• INFORMATION GIVEN:
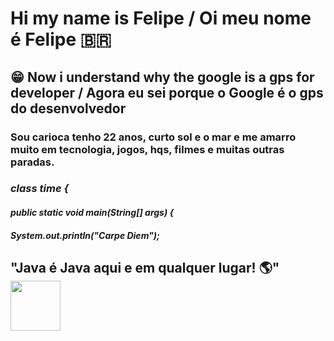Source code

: # Hi my name is Felipe / Oi meu nome é Felipe 🇧🇷 
## :grin: Now i understand why the google is a gps for developer / Agora eu sei porque o Google é o gps do desenvolvedor  

### Sou carioca tenho 22 anos, curto sol e o mar e me amarro muito em tecnologia, jogos, hqs, filmes e muitas outras paradas.

### ***class time {***
####  ***public static void main(String[] args) {***
####    ***System.out.println("Carpe Diem");***

## "Java é Java aqui e em qualquer lugar! :earth_americas:" <img src="https://user-images.githubusercontent.com/89545100/134685961-eb4c293b-c48b-48be-927e-f872430ca658.gif" width="80" height="80" /> 
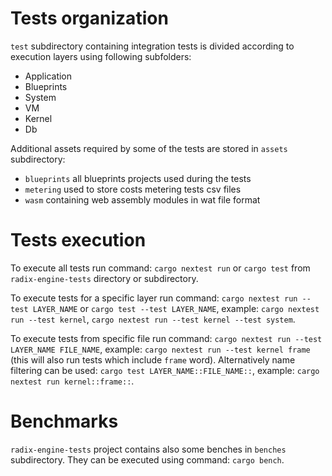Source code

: # Tests organization

`test` subdirectory containing integration tests is divided according to execution layers using following subfolders:

- Application
- Blueprints
- System
- VM
- Kernel
- Db

Additional assets required by some of the tests are stored in `assets` subdirectory:

- `blueprints` all blueprints projects used during the tests
- `metering` used to store costs metering tests csv files
- `wasm` containing web assembly modules in wat file format

# Tests execution

To execute all tests run command: `cargo nextest run` or `cargo test` from `radix-engine-tests` directory or subdirectory.

To execute tests for a specific layer run command: `cargo nextest run --test LAYER_NAME` or `cargo test --test LAYER_NAME`, example: `cargo nextest run --test kernel`, `cargo nextest run --test kernel --test system`.

To execute tests from specific file run command: `cargo nextest run --test LAYER_NAME FILE_NAME`, example: `cargo nextest run --test kernel frame` (this will also run tests which include `frame` word). Alternatively name filtering can be used: `cargo test LAYER_NAME::FILE_NAME::`, example: `cargo nextest run kernel::frame::`.

# Benchmarks

`radix-engine-tests` project contains also some benches in `benches` subdirectory. They can be executed using command: `cargo bench`.
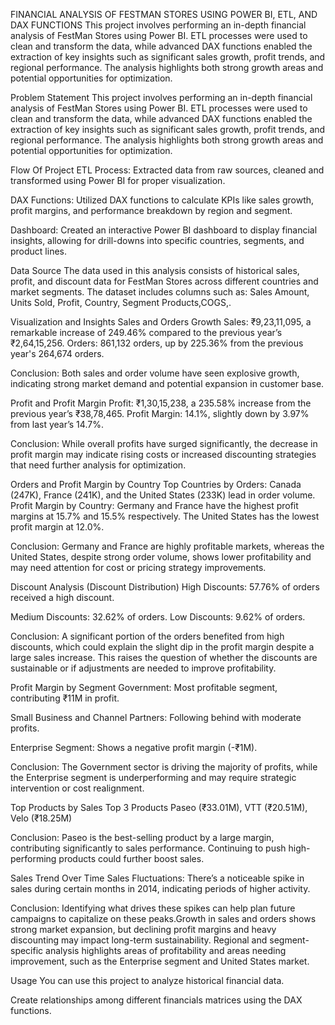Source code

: FINANCIAL ANALYSIS OF FESTMAN STORES USING POWER BI, ETL, AND DAX FUNCTIONS
This project involves performing an in-depth financial analysis of FestMan Stores using Power BI. ETL processes were used to clean and transform the data, while advanced DAX functions enabled the extraction of key insights such as significant sales growth, profit trends, and regional performance. The analysis highlights both strong growth areas and potential opportunities for optimization.

Problem Statement
This project involves performing an in-depth financial analysis of FestMan Stores using Power BI. ETL processes were used to clean and transform the data, while advanced DAX functions enabled the extraction of key insights such as significant sales growth, profit trends, and regional performance. The analysis highlights both strong growth areas and potential opportunities for optimization.

Flow Of Project
ETL Process: Extracted data from raw sources, cleaned and transformed using Power BI for proper
visualization.

DAX Functions: Utilized DAX functions to calculate KPIs like sales growth, profit margins, and performance breakdown by region and segment.

Dashboard: Created an interactive Power BI dashboard to display financial insights, allowing for drill-downs into specific countries, segments, and product lines.

Data Source
The data used in this analysis consists of historical sales, profit, and discount data for FestMan Stores across different countries and market segments. The dataset includes columns such as: Sales Amount, Units Sold, Profit, Country, Segment Products,COGS,.

Visualization and Insights
Sales and Orders Growth
Sales: ₹9,23,11,095, a remarkable increase of 249.46% compared to the previous year’s ₹2,64,15,256. Orders: 861,132 orders, up by 225.36% from the previous year's 264,674 orders.

Conclusion: Both sales and order volume have seen explosive growth, indicating strong market demand and potential expansion in customer base.

Profit and Profit Margin
Profit: ₹1,30,15,238, a 235.58% increase from the previous year’s ₹38,78,465. Profit Margin: 14.1%, slightly down by 3.97% from last year’s 14.7%.

Conclusion: While overall profits have surged significantly, the decrease in profit margin may indicate rising costs or increased discounting strategies that need further analysis for optimization.

Orders and Profit Margin by Country
Top Countries by Orders: Canada (247K), France (241K), and the United States (233K) lead in order volume. Profit Margin by Country: Germany and France have the highest profit margins at 15.7% and 15.5% respectively. The United States has the lowest profit margin at 12.0%.

Conclusion: Germany and France are highly profitable markets, whereas the United States, despite strong order volume, shows lower profitability and may need attention for cost or pricing strategy improvements.

Discount Analysis (Discount Distribution)
High Discounts: 57.76% of orders received a high discount.

Medium Discounts: 32.62% of orders. Low Discounts: 9.62% of orders.

Conclusion: A significant portion of the orders benefited from high discounts, which could explain the slight dip in the profit margin despite a large sales increase. This raises the question of whether the discounts are sustainable or if adjustments are needed to improve profitability.

Profit Margin by Segment
Government: Most profitable segment, contributing ₹11M in profit.

Small Business and Channel Partners: Following behind with moderate profits.

Enterprise Segment: Shows a negative profit margin (-₹1M).

Conclusion: The Government sector is driving the majority of profits, while the Enterprise segment is underperforming and may require strategic intervention or cost realignment.

Top Products by Sales Top 3 Products
Paseo (₹33.01M), VTT (₹20.51M), Velo (₹18.25M)

Conclusion: Paseo is the best-selling product by a large margin, contributing significantly to sales performance. Continuing to push high-performing products could further boost sales.

Sales Trend Over Time
Sales Fluctuations: There’s a noticeable spike in sales during certain months in 2014, indicating periods of higher activity.

Conclusion: Identifying what drives these spikes can help plan future campaigns to capitalize on these peaks.Growth in sales and orders shows strong market expansion, but declining profit margins and heavy discounting may impact long-term sustainability. Regional and segment-specific analysis highlights areas of profitability and areas needing improvement, such as the Enterprise segment and United States market.

Usage
You can use this project to analyze historical financial data.

Create relationships among different financials matrices using the DAX functions.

• PROBLEM DESCRIPTION: Which lines in the material contain the word "Country"? Pull each of them out.

• RESPONSE TO THE TASK:
The data used in this analysis consists of historical sales, profit, and discount data for FestMan Stores across different countries and market segments. The dataset includes columns such as: Sales Amount, Units Sold, Profit, Country, Segment Products,COGS,.
Orders and Profit Margin by Country
Top Countries by Orders: Canada (247K), France (241K), and the United States (233K) lead in order volume. Profit Margin by Country: Germany and France have the highest profit margins at 15.7% and 15.5% respectively. The United States has the lowest profit margin at 12.0%.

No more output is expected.